[About this exercise]:
Retype the listing that follows, exactly as written.

[Data]:
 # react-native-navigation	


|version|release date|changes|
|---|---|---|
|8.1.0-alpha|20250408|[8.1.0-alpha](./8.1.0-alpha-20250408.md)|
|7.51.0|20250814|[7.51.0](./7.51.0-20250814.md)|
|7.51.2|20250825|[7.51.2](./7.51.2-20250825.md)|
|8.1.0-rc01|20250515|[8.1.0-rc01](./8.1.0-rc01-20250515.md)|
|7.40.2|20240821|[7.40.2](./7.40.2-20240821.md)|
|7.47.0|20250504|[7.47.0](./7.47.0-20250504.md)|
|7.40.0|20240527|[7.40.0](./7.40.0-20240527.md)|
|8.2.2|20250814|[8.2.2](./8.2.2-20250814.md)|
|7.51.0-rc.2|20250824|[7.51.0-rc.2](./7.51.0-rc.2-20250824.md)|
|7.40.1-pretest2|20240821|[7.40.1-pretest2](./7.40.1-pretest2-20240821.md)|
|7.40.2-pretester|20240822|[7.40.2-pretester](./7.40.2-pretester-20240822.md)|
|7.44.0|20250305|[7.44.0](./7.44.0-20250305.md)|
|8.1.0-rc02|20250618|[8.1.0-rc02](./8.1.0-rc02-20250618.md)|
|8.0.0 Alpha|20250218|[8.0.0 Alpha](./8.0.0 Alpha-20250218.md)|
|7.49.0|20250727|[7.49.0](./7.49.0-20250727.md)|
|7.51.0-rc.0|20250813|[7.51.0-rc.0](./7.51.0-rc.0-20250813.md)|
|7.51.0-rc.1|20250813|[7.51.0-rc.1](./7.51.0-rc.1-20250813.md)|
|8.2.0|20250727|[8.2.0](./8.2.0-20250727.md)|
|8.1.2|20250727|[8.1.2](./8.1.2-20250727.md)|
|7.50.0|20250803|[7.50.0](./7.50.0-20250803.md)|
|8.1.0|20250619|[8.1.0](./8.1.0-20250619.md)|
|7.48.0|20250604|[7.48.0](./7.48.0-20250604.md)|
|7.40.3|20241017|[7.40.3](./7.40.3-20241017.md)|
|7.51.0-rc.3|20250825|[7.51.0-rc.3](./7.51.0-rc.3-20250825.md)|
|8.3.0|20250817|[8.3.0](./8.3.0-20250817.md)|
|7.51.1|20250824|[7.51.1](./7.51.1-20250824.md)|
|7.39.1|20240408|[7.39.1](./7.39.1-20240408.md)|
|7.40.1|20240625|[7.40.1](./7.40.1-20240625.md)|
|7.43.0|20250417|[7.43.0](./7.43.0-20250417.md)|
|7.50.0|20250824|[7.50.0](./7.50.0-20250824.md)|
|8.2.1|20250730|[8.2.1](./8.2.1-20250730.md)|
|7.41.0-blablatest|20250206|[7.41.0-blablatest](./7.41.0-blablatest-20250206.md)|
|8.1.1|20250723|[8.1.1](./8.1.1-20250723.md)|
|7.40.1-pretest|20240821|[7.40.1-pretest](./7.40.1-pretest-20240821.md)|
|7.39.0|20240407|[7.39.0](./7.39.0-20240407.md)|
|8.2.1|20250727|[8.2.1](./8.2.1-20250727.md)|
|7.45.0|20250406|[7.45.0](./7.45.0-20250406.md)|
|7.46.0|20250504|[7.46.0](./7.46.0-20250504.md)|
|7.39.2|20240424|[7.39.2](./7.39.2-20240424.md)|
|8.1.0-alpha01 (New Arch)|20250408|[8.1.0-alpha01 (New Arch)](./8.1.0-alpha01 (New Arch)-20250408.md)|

[Task result]:
 # react-native-navigation	


|version|release date|changes|
|---|---|---|
|8.1.0-alpha|20250408|[8.1.0-alpha](./8.1.0-alpha-20250408.md)|
|7.51.0|20250814|[7.51.0](./7.51.0-20250814.md)|
|7.51.2|20250825|[7.51.2](./7.51.2-20250825.md)|
|8.1.0-rc01|20250515|[8.1.0-rc01](./8.1.0-rc01-20250515.md)|
|7.40.2|20240821|[7.40.2](./7.40.2-20240821.md)|
|7.47.0|20250504|[7.47.0](./7.47.0-20250504.md)|
|7.40.0|20240527|[7.40.0](./7.40.0-20240527.md)|
|8.2.2|20250814|[8.2.2](./8.2.2-20250814.md)|
|7.51.0-rc.2|20250824|[7.51.0-rc.2](./7.51.0-rc.2-20250824.md)|
|7.40.1-pretest2|20240821|[7.40.1-pretest2](./7.40.1-pretest2-20240821.md)|
|7.40.2-pretester|20240822|[7.40.2-pretester](./7.40.2-pretester-20240822.md)|
|7.44.0|20250305|[7.44.0](./7.44.0-20250305.md)|
|8.1.0-rc02|20250618|[8.1.0-rc02](./8.1.0-rc02-20250618.md)|
|8.0.0 Alpha|20250218|[8.0.0 Alpha](./8.0.0 Alpha-20250218.md)|
|7.49.0|20250727|[7.49.0](./7.49.0-20250727.md)|
|7.51.0-rc.0|20250813|[7.51.0-rc.0](./7.51.0-rc.0-20250813.md)|
|7.51.0-rc.1|20250813|[7.51.0-rc.1](./7.51.0-rc.1-20250813.md)|
|8.2.0|20250727|[8.2.0](./8.2.0-20250727.md)|
|8.1.2|20250727|[8.1.2](./8.1.2-20250727.md)|
|7.50.0|20250803|[7.50.0](./7.50.0-20250803.md)|
|8.1.0|20250619|[8.1.0](./8.1.0-20250619.md)|
|7.48.0|20250604|[7.48.0](./7.48.0-20250604.md)|
|7.40.3|20241017|[7.40.3](./7.40.3-20241017.md)|
|7.51.0-rc.3|20250825|[7.51.0-rc.3](./7.51.0-rc.3-20250825.md)|
|8.3.0|20250817|[8.3.0](./8.3.0-20250817.md)|
|7.51.1|20250824|[7.51.1](./7.51.1-20250824.md)|
|7.39.1|20240408|[7.39.1](./7.39.1-20240408.md)|
|7.40.1|20240625|[7.40.1](./7.40.1-20240625.md)|
|7.43.0|20250417|[7.43.0](./7.43.0-20250417.md)|
|7.50.0|20250824|[7.50.0](./7.50.0-20250824.md)|
|8.2.1|20250730|[8.2.1](./8.2.1-20250730.md)|
|7.41.0-blablatest|20250206|[7.41.0-blablatest](./7.41.0-blablatest-20250206.md)|
|8.1.1|20250723|[8.1.1](./8.1.1-20250723.md)|
|7.40.1-pretest|20240821|[7.40.1-pretest](./7.40.1-pretest-20240821.md)|
|7.39.0|20240407|[7.39.0](./7.39.0-20240407.md)|
|8.2.1|20250727|[8.2.1](./8.2.1-20250727.md)|
|7.45.0|20250406|[7.45.0](./7.45.0-20250406.md)|
|7.46.0|20250504|[7.46.0](./7.46.0-20250504.md)|
|7.39.2|20240424|[7.39.2](./7.39.2-20240424.md)|
|8.1.0-alpha01 (New Arch)|20250408|[8.1.0-alpha01 (New Arch)](./8.1.0-alpha01 (New Arch)-20250408.md)|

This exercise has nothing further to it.